### Exercise requirements
Below are the records; reproduce all of them exactly but without any images.

### Working data
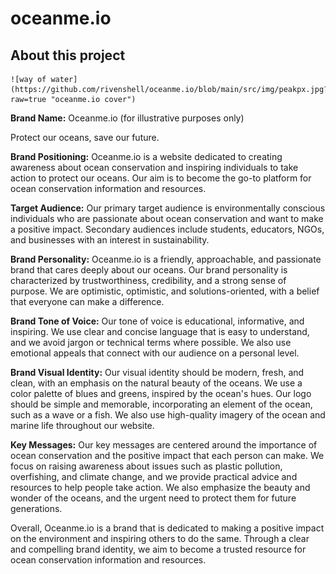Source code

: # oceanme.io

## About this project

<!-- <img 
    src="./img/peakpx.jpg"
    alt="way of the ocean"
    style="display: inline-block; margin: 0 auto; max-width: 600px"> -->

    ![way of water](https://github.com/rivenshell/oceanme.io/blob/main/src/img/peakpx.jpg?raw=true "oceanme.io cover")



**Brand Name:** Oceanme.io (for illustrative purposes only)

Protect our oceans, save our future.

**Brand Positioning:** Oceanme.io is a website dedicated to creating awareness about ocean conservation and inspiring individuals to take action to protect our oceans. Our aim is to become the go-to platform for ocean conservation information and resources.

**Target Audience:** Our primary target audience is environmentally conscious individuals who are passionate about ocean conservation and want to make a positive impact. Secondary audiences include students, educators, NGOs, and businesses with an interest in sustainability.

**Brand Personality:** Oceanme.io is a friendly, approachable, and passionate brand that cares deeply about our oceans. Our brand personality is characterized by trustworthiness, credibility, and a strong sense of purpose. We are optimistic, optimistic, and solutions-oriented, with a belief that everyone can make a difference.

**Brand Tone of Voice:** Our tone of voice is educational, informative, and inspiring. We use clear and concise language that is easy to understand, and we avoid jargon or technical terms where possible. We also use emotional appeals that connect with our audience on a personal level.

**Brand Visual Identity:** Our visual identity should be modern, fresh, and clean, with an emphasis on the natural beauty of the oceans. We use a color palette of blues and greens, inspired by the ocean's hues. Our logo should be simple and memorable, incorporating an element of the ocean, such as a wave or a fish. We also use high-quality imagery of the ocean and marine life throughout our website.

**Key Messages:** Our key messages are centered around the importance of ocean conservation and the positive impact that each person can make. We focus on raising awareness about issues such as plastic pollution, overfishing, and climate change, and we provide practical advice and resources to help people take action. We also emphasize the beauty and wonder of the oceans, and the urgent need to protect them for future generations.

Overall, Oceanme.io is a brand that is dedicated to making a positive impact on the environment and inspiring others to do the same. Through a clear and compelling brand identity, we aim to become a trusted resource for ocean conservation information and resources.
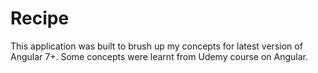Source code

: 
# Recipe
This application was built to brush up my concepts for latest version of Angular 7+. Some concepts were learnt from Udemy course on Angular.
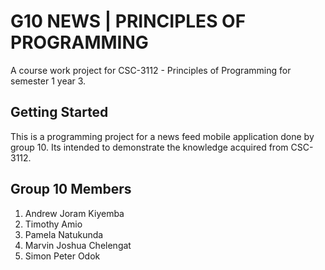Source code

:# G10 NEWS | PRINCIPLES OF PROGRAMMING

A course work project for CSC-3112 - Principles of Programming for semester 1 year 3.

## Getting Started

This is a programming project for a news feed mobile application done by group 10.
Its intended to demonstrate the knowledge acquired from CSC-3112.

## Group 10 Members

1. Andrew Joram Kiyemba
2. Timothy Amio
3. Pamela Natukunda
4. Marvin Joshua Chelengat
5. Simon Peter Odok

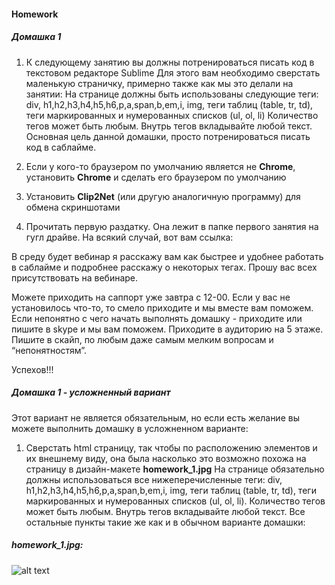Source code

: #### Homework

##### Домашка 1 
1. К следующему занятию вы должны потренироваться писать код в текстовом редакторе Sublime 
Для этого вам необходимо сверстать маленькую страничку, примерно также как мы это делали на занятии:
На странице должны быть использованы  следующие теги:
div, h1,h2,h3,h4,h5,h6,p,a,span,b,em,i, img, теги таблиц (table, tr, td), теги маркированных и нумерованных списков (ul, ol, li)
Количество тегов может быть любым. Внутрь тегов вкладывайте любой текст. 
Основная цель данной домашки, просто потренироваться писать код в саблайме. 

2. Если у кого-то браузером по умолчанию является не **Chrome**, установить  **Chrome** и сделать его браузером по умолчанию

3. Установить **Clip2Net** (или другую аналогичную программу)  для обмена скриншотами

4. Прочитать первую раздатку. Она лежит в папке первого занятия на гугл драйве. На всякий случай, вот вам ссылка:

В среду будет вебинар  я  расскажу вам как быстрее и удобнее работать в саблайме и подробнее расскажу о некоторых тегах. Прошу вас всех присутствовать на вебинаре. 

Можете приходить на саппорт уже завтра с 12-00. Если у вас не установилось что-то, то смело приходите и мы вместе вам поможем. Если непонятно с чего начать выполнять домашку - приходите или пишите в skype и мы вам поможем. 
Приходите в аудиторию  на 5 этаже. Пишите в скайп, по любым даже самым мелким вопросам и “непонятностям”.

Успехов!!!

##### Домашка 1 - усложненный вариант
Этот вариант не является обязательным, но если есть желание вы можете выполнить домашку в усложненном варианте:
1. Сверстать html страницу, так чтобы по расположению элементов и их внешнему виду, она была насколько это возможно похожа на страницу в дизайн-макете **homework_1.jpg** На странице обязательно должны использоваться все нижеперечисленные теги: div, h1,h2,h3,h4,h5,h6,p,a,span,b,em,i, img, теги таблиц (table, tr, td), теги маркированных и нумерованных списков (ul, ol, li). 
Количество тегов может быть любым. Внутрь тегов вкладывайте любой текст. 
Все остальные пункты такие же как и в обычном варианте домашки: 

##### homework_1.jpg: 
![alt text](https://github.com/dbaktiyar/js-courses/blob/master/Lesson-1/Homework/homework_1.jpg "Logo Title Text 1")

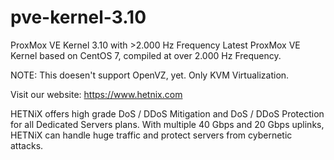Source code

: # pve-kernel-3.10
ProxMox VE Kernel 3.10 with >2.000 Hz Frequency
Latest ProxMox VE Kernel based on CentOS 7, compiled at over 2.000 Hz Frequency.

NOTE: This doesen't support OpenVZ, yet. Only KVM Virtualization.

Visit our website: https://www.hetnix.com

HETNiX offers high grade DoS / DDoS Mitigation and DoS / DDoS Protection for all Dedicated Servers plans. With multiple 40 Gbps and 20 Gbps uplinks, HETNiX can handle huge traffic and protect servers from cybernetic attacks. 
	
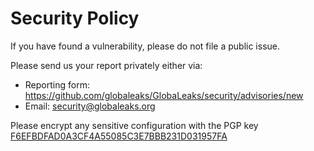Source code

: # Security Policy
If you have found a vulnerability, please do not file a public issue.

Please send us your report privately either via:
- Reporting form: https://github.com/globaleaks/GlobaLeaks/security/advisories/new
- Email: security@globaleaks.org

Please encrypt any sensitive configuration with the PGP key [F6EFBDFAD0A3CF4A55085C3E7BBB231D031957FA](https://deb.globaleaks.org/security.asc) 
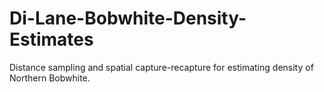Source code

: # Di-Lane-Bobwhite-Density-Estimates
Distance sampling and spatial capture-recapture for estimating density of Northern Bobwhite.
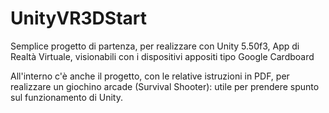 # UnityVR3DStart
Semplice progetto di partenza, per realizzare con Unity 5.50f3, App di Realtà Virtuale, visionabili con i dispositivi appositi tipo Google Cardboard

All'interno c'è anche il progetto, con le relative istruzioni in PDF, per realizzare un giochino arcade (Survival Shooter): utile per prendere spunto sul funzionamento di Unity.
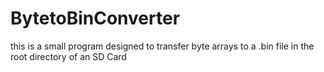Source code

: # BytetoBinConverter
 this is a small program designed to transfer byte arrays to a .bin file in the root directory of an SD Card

### Answer for this exercise
Source code

: # oceanme.io

## About this project

<!-- <img 
    src="./img/peakpx.jpg"
    alt="way of the ocean"
    style="display: inline-block; margin: 0 auto; max-width: 600px"> -->

    ![way of water](https://github.com/rivenshell/oceanme.io/blob/main/src/img/peakpx.jpg?raw=true "oceanme.io cover")



**Brand Name:** Oceanme.io (for illustrative purposes only)

Protect our oceans, save our future.

**Brand Positioning:** Oceanme.io is a website dedicated to creating awareness about ocean conservation and inspiring individuals to take action to protect our oceans. Our aim is to become the go-to platform for ocean conservation information and resources.

**Target Audience:** Our primary target audience is environmentally conscious individuals who are passionate about ocean conservation and want to make a positive impact. Secondary audiences include students, educators, NGOs, and businesses with an interest in sustainability.

**Brand Personality:** Oceanme.io is a friendly, approachable, and passionate brand that cares deeply about our oceans. Our brand personality is characterized by trustworthiness, credibility, and a strong sense of purpose. We are optimistic, optimistic, and solutions-oriented, with a belief that everyone can make a difference.

**Brand Tone of Voice:** Our tone of voice is educational, informative, and inspiring. We use clear and concise language that is easy to understand, and we avoid jargon or technical terms where possible. We also use emotional appeals that connect with our audience on a personal level.

**Brand Visual Identity:** Our visual identity should be modern, fresh, and clean, with an emphasis on the natural beauty of the oceans. We use a color palette of blues and greens, inspired by the ocean's hues. Our logo should be simple and memorable, incorporating an element of the ocean, such as a wave or a fish. We also use high-quality imagery of the ocean and marine life throughout our website.

**Key Messages:** Our key messages are centered around the importance of ocean conservation and the positive impact that each person can make. We focus on raising awareness about issues such as plastic pollution, overfishing, and climate change, and we provide practical advice and resources to help people take action. We also emphasize the beauty and wonder of the oceans, and the urgent need to protect them for future generations.

Overall, Oceanme.io is a brand that is dedicated to making a positive impact on the environment and inspiring others to do the same. Through a clear and compelling brand identity, we aim to become a trusted resource for ocean conservation information and resources.
Source code

: 
# Recipe
This application was built to brush up my concepts for latest version of Angular 7+. Some concepts were learnt from Udemy course on Angular.
Source code

:# G10 NEWS | PRINCIPLES OF PROGRAMMING

A course work project for CSC-3112 - Principles of Programming for semester 1 year 3.

## Getting Started

This is a programming project for a news feed mobile application done by group 10.
Its intended to demonstrate the knowledge acquired from CSC-3112.

## Group 10 Members

1. Andrew Joram Kiyemba
2. Timothy Amio
3. Pamela Natukunda
4. Marvin Joshua Chelengat
5. Simon Peter Odok

Source code

: #### Homework

##### Домашка 1 
1. К следующему занятию вы должны потренироваться писать код в текстовом редакторе Sublime 
Для этого вам необходимо сверстать маленькую страничку, примерно также как мы это делали на занятии:
На странице должны быть использованы  следующие теги:
div, h1,h2,h3,h4,h5,h6,p,a,span,b,em,i, img, теги таблиц (table, tr, td), теги маркированных и нумерованных списков (ul, ol, li)
Количество тегов может быть любым. Внутрь тегов вкладывайте любой текст. 
Основная цель данной домашки, просто потренироваться писать код в саблайме. 

2. Если у кого-то браузером по умолчанию является не **Chrome**, установить  **Chrome** и сделать его браузером по умолчанию

3. Установить **Clip2Net** (или другую аналогичную программу)  для обмена скриншотами

4. Прочитать первую раздатку. Она лежит в папке первого занятия на гугл драйве. На всякий случай, вот вам ссылка:

В среду будет вебинар  я  расскажу вам как быстрее и удобнее работать в саблайме и подробнее расскажу о некоторых тегах. Прошу вас всех присутствовать на вебинаре. 

Можете приходить на саппорт уже завтра с 12-00. Если у вас не установилось что-то, то смело приходите и мы вместе вам поможем. Если непонятно с чего начать выполнять домашку - приходите или пишите в skype и мы вам поможем. 
Приходите в аудиторию  на 5 этаже. Пишите в скайп, по любым даже самым мелким вопросам и “непонятностям”.

Успехов!!!

##### Домашка 1 - усложненный вариант
Этот вариант не является обязательным, но если есть желание вы можете выполнить домашку в усложненном варианте:
1. Сверстать html страницу, так чтобы по расположению элементов и их внешнему виду, она была насколько это возможно похожа на страницу в дизайн-макете **homework_1.jpg** На странице обязательно должны использоваться все нижеперечисленные теги: div, h1,h2,h3,h4,h5,h6,p,a,span,b,em,i, img, теги таблиц (table, tr, td), теги маркированных и нумерованных списков (ul, ol, li). 
Количество тегов может быть любым. Внутрь тегов вкладывайте любой текст. 
Все остальные пункты такие же как и в обычном варианте домашки: 

##### homework_1.jpg: 
![alt text](https://github.com/dbaktiyar/js-courses/blob/master/Lesson-1/Homework/homework_1.jpg "Logo Title Text 1")

Source code

: # pve-kernel-3.10
ProxMox VE Kernel 3.10 with >2.000 Hz Frequency
Latest ProxMox VE Kernel based on CentOS 7, compiled at over 2.000 Hz Frequency.

NOTE: This doesen't support OpenVZ, yet. Only KVM Virtualization.

Visit our website: https://www.hetnix.com

HETNiX offers high grade DoS / DDoS Mitigation and DoS / DDoS Protection for all Dedicated Servers plans. With multiple 40 Gbps and 20 Gbps uplinks, HETNiX can handle huge traffic and protect servers from cybernetic attacks. 
	
Source code

: # Security Policy
If you have found a vulnerability, please do not file a public issue.

Please send us your report privately either via:
- Reporting form: https://github.com/globaleaks/GlobaLeaks/security/advisories/new
- Email: security@globaleaks.org

Please encrypt any sensitive configuration with the PGP key [F6EFBDFAD0A3CF4A55085C3E7BBB231D031957FA](https://deb.globaleaks.org/security.asc) 
Source code

: # Di-Lane-Bobwhite-Density-Estimates
Distance sampling and spatial capture-recapture for estimating density of Northern Bobwhite.
 # UnityVR3DStart
Semplice progetto di partenza, per realizzare con Unity 5.50f3, App di Realtà Virtuale, visionabili con i dispositivi appositi tipo Google Cardboard

All'interno c'è anche il progetto, con le relative istruzioni in PDF, per realizzare un giochino arcade (Survival Shooter): utile per prendere spunto sul funzionamento di Unity.
Source code

: # BytetoBinConverter
 this is a small program designed to transfer byte arrays to a .bin file in the root directory of an SD Card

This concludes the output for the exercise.